* _WORKING DATA_:
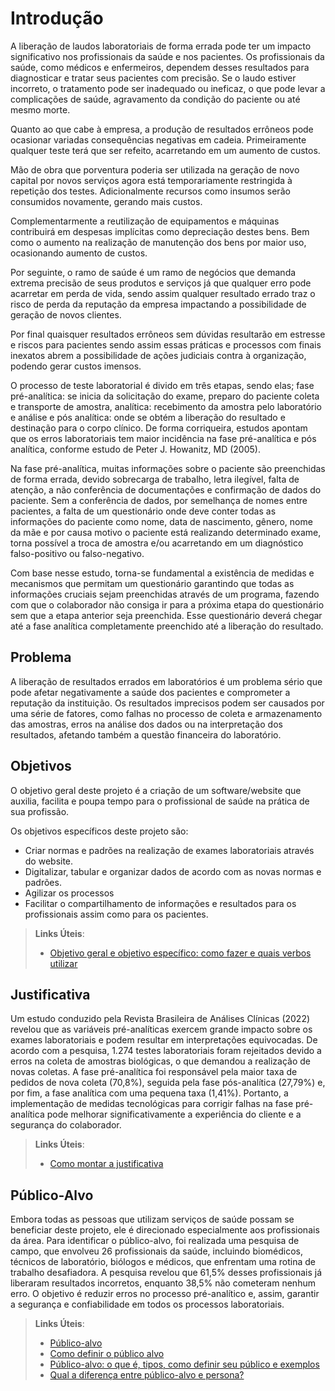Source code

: # Introdução

A liberação de laudos laboratoriais de forma errada pode ter um impacto significativo nos profissionais da saúde e nos pacientes. Os profissionais da saúde, como médicos e enfermeiros, dependem desses resultados para diagnosticar e tratar seus pacientes com precisão. Se o laudo estiver incorreto, o tratamento pode ser inadequado ou ineficaz, o que pode levar a complicações de saúde, agravamento da condição do paciente ou até mesmo morte. 

Quanto ao que cabe à empresa, a produção de resultados errôneos pode ocasionar variadas consequências negativas em cadeia. Primeiramente qualquer teste terá que ser refeito, acarretando em um aumento de custos. 

Mão de obra que porventura poderia ser utilizada na geração de novo capital por novos serviços agora está temporariamente restringida à repetição dos testes. Adicionalmente recursos como insumos serão consumidos novamente, gerando mais custos. 

Complementarmente a reutilização de equipamentos e máquinas contribuirá em despesas implícitas como depreciação destes bens. Bem como o aumento na realização de manutenção dos bens por maior uso, ocasionando aumento de custos.

Por seguinte, o ramo de saúde é um ramo de negócios que demanda extrema precisão de seus produtos e serviços já que qualquer erro pode acarretar em perda de vida, sendo assim qualquer resultado errado traz o risco de perda da reputação da empresa impactando a possibilidade de geração de novos clientes.

Por final quaisquer resultados errôneos sem dúvidas resultarão em estresse e riscos para pacientes sendo assim essas práticas e processos com finais inexatos abrem a possibilidade de ações judiciais contra à organização, podendo gerar custos imensos. 

O processo de teste laboratorial é divido em três etapas, sendo elas; fase pré-analítica: se inicia da solicitação do exame, preparo do paciente coleta e transporte de amostra, analítica: recebimento da amostra pelo laboratório e análise e pós analítica: onde se obtém a liberação do resultado e destinação para o corpo clínico. De forma corriqueira, estudos apontam que os erros laboratoriais tem maior incidência na fase pré-analítica e pós analítica, conforme estudo de Peter J. Howanitz, MD (2005).

Na fase pré-analítica, muitas informações sobre o paciente são preenchidas de forma errada, devido sobrecarga de trabalho, letra ilegível, falta de atenção, a não conferência de documentações e confirmação de dados do paciente. Sem a conferência de dados, por semelhança de nomes entre pacientes, a falta de um questionário onde deve conter todas as informações do paciente como nome, data de nascimento, gênero, nome da mãe e por causa motivo o paciente está realizando determinado exame, torna possível a troca de amostra e/ou acarretando em um diagnóstico falso-positivo ou falso-negativo.

Com base nesse estudo, torna-se fundamental a existência de medidas e mecanismos que permitam um questionário garantindo que todas as informações cruciais sejam preenchidas através de um programa, fazendo com que o colaborador não consiga ir para a próxima etapa do questionário sem que a etapa anterior seja preenchida. Esse questionário deverá chegar até a fase analítica completamente preenchido até a liberação do resultado.


## Problema
A liberação de resultados errados em laboratórios é um problema sério que pode afetar negativamente a saúde dos pacientes e comprometer a reputação da instituição. Os resultados imprecisos podem ser causados por uma série de fatores, como falhas no processo de coleta e armazenamento das amostras, erros na análise dos dados ou na interpretação dos resultados, afetando também a questão financeira do laboratório.

## Objetivos

O objetivo geral deste projeto é a criação de um software/website que auxilia, facilita e poupa tempo para o profissional de saúde na prática de sua profissão. 

Os objetivos específicos deste projeto são:

- Criar normas e padrões na realização de exames laboratoriais através do website.
- Digitalizar, tabular e organizar dados de acordo com as novas normas e padrões.
- Agilizar os processos
- Facilitar o compartilhamento de informações e resultados para os profissionais assim como para os pacientes. 

 
> **Links Úteis**:
> - [Objetivo geral e objetivo específico: como fazer e quais verbos utilizar](https://blog.mettzer.com/diferenca-entre-objetivo-geral-e-objetivo-especifico/)

## Justificativa

Um estudo conduzido pela Revista Brasileira de Análises Clínicas (2022) revelou que as variáveis pré-analíticas exercem grande impacto sobre os exames laboratoriais e podem resultar em interpretações equivocadas. De acordo com a pesquisa, 1.274 testes laboratoriais foram rejeitados devido a erros na coleta de amostras biológicas, o que demandou a realização de novas coletas. A fase pré-analítica foi responsável pela maior taxa de pedidos de nova coleta (70,8%), seguida pela fase pós-analítica (27,79%) e, por fim, a fase analítica com uma pequena taxa (1,41%). Portanto, a implementação de medidas tecnológicas para corrigir falhas na fase pré-analítica pode melhorar significativamente a experiência do cliente e a segurança do colaborador.

> **Links Úteis**:
> - [Como montar a justificativa](https://guiadamonografia.com.br/como-montar-justificativa-do-tcc/)

## Público-Alvo

Embora todas as pessoas que utilizam serviços de saúde possam se beneficiar deste projeto, ele é direcionado especialmente aos profissionais da área. Para identificar o público-alvo, foi realizada uma pesquisa de campo, que envolveu 26 profissionais da saúde, incluindo biomédicos, técnicos de laboratório, biólogos e médicos, que enfrentam uma rotina de trabalho desafiadora. A pesquisa revelou que 61,5% desses profissionais já liberaram resultados incorretos, enquanto 38,5% não cometeram nenhum erro. O objetivo é reduzir erros no processo pré-analítico e, assim, garantir a segurança e confiabilidade em todos os processos laboratoriais.

> **Links Úteis**:
> - [Público-alvo](https://blog.hotmart.com/pt-br/publico-alvo/)
> - [Como definir o público alvo](https://exame.com/pme/5-dicas-essenciais-para-definir-o-publico-alvo-do-seu-negocio/)
> - [Público-alvo: o que é, tipos, como definir seu público e exemplos](https://klickpages.com.br/blog/publico-alvo-o-que-e/)
> - [Qual a diferença entre público-alvo e persona?](https://rockcontent.com/blog/diferenca-publico-alvo-e-persona/)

* _TASK DESCRIPTION_:
Locate all lines in the listing above with the word "diferenca". Copy them.

* _SOLVED EXERCISE_:
> - [Objetivo geral e objetivo específico: como fazer e quais verbos utilizar](https://blog.mettzer.com/diferenca-entre-objetivo-geral-e-objetivo-especifico/)
> - [Qual a diferença entre público-alvo e persona?](https://rockcontent.com/blog/diferenca-publico-alvo-e-persona/)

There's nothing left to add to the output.